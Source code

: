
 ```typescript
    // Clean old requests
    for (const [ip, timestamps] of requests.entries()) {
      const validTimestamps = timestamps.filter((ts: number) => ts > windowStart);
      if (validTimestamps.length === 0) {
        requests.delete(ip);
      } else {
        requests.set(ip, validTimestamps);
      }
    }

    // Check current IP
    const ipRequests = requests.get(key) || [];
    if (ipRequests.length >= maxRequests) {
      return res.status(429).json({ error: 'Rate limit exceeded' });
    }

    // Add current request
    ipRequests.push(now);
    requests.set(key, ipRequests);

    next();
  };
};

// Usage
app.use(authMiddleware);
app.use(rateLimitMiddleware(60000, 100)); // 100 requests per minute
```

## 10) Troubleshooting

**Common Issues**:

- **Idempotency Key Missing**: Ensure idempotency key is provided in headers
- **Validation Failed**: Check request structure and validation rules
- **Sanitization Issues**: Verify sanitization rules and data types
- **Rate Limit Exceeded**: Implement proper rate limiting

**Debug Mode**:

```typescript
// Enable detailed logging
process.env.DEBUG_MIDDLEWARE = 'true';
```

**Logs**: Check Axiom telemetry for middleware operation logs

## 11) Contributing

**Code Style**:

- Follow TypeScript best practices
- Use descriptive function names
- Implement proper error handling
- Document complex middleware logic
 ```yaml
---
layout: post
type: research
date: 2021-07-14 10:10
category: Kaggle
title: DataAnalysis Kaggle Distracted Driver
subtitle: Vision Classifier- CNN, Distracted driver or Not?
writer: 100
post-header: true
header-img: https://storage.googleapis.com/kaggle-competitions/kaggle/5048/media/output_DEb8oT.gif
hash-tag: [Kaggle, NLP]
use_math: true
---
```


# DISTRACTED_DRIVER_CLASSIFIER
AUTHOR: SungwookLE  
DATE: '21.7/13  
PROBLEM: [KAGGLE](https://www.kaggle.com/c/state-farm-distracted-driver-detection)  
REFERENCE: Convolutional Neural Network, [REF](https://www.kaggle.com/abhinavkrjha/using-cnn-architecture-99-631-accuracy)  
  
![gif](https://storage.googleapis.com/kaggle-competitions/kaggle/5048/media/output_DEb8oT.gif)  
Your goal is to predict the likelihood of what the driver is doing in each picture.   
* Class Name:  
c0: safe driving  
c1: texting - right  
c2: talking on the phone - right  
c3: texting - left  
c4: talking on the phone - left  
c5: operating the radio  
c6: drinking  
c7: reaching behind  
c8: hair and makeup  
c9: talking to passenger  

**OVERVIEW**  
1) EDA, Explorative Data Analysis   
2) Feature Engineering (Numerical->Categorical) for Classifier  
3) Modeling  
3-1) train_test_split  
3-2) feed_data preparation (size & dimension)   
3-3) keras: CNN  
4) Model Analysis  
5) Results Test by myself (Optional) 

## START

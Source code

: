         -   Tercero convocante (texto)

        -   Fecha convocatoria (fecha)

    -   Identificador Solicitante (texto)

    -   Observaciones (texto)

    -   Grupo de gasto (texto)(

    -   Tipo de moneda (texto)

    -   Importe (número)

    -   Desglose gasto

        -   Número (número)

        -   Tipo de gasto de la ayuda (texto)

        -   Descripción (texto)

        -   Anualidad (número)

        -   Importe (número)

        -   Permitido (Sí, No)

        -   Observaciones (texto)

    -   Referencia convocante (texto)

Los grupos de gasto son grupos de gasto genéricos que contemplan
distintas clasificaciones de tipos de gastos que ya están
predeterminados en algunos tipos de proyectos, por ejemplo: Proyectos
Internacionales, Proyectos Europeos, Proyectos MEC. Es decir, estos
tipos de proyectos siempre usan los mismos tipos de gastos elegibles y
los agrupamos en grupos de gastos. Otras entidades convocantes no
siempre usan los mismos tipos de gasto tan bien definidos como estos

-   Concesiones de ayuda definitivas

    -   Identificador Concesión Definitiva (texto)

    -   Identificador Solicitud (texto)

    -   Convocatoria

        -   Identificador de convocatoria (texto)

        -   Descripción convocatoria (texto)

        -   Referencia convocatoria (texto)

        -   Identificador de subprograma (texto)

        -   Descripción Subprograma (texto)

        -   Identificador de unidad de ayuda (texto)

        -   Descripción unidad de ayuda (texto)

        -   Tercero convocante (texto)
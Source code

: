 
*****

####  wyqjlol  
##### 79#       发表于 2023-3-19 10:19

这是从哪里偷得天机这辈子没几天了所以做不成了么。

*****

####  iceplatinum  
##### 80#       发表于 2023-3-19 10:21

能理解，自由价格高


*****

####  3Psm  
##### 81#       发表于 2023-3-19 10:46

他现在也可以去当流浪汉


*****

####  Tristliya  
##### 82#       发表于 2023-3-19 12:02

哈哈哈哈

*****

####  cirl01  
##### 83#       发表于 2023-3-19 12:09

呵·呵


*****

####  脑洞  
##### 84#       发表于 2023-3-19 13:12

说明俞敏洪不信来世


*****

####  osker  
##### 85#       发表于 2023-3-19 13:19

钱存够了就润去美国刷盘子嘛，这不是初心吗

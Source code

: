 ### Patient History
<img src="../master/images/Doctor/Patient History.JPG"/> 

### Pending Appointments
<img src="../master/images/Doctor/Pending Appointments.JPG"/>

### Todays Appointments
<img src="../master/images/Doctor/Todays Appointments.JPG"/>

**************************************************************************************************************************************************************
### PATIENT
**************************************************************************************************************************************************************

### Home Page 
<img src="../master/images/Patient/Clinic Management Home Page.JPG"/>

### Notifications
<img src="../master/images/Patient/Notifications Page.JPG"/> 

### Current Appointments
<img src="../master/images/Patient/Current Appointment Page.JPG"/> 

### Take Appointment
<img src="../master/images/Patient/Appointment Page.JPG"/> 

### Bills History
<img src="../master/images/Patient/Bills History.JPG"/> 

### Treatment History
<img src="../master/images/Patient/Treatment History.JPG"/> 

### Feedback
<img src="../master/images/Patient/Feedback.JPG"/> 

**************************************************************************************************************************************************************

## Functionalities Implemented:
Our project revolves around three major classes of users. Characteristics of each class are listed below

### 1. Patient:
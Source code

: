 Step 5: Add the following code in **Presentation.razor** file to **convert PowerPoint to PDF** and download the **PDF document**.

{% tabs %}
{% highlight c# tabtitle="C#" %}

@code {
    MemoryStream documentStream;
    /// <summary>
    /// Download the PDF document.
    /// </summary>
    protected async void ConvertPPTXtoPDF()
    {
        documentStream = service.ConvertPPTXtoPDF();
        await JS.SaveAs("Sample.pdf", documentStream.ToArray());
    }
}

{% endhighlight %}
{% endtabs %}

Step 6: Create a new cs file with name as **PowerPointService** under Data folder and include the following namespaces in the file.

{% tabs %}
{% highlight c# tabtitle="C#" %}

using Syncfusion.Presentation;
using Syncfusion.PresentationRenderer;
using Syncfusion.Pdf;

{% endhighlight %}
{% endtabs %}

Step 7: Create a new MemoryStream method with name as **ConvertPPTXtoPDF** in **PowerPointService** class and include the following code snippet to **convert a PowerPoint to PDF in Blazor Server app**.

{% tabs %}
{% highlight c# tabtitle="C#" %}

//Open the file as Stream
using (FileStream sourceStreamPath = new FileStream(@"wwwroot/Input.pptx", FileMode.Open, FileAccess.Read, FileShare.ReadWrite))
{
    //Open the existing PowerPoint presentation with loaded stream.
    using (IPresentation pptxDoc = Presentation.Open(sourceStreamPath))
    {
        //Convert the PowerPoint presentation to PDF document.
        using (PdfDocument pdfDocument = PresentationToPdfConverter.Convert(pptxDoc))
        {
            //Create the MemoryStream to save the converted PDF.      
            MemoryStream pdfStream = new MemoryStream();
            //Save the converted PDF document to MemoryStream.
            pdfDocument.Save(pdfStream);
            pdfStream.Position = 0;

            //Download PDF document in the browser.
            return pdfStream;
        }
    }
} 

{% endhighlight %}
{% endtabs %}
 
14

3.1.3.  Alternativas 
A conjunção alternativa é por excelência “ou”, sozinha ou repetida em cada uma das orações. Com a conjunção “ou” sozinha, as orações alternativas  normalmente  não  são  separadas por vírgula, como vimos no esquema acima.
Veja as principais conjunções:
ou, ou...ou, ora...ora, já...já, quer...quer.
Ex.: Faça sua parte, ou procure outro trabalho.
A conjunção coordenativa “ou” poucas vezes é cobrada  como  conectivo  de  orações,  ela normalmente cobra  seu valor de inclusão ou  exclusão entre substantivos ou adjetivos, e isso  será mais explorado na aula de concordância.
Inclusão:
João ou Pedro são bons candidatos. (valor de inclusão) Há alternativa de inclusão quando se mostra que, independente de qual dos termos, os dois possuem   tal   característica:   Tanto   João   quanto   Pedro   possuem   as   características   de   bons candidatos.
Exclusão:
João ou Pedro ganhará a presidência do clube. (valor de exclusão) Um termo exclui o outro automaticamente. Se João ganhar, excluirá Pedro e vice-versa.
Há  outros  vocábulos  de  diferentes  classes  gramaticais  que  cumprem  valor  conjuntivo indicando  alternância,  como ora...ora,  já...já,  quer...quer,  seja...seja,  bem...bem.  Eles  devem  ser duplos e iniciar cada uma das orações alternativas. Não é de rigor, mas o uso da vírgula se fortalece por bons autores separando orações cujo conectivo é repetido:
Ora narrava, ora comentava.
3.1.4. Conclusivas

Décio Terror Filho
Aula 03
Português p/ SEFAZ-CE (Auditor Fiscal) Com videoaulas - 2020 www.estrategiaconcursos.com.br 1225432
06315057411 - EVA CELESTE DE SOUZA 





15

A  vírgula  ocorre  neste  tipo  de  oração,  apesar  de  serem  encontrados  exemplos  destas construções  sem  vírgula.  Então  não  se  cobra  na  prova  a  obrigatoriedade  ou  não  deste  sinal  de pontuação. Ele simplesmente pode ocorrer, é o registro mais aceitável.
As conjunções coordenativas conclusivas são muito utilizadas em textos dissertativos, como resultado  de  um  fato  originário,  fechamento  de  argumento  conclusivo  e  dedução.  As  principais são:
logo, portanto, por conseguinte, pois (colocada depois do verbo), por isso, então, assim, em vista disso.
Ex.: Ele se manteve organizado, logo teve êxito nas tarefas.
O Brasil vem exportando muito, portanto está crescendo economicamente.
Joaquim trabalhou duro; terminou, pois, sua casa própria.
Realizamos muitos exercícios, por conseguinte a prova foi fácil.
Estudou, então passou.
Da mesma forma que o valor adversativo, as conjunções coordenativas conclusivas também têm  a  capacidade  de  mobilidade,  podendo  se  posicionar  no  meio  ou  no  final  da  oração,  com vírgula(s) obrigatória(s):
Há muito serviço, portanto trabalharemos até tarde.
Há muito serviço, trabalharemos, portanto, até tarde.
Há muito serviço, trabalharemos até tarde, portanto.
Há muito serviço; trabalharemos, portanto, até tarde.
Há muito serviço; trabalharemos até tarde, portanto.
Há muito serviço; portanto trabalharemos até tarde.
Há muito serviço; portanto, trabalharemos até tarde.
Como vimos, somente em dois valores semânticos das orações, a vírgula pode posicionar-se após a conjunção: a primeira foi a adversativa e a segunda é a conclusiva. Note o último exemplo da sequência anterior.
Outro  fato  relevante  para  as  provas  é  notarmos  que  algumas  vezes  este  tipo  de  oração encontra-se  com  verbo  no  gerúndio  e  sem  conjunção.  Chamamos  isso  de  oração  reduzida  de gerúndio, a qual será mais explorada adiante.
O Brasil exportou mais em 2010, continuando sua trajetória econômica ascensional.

◇ ◇ ◇ ◇

[WHAT IS BEING ASKED] Taking the line with "de ayuda definitivas" as the first and the line with "Referencia convocatoria (texto)" as the last, retype that stretch of the data above exactly, with no other lines.

[EXPECTED ANSWER]
-   Concesiones de ayuda definitivas

    -   Identificador Concesión Definitiva (texto)

    -   Identificador Solicitud (texto)

    -   Convocatoria

        -   Identificador de convocatoria (texto)

        -   Descripción convocatoria (texto)

        -   Referencia convocatoria (texto)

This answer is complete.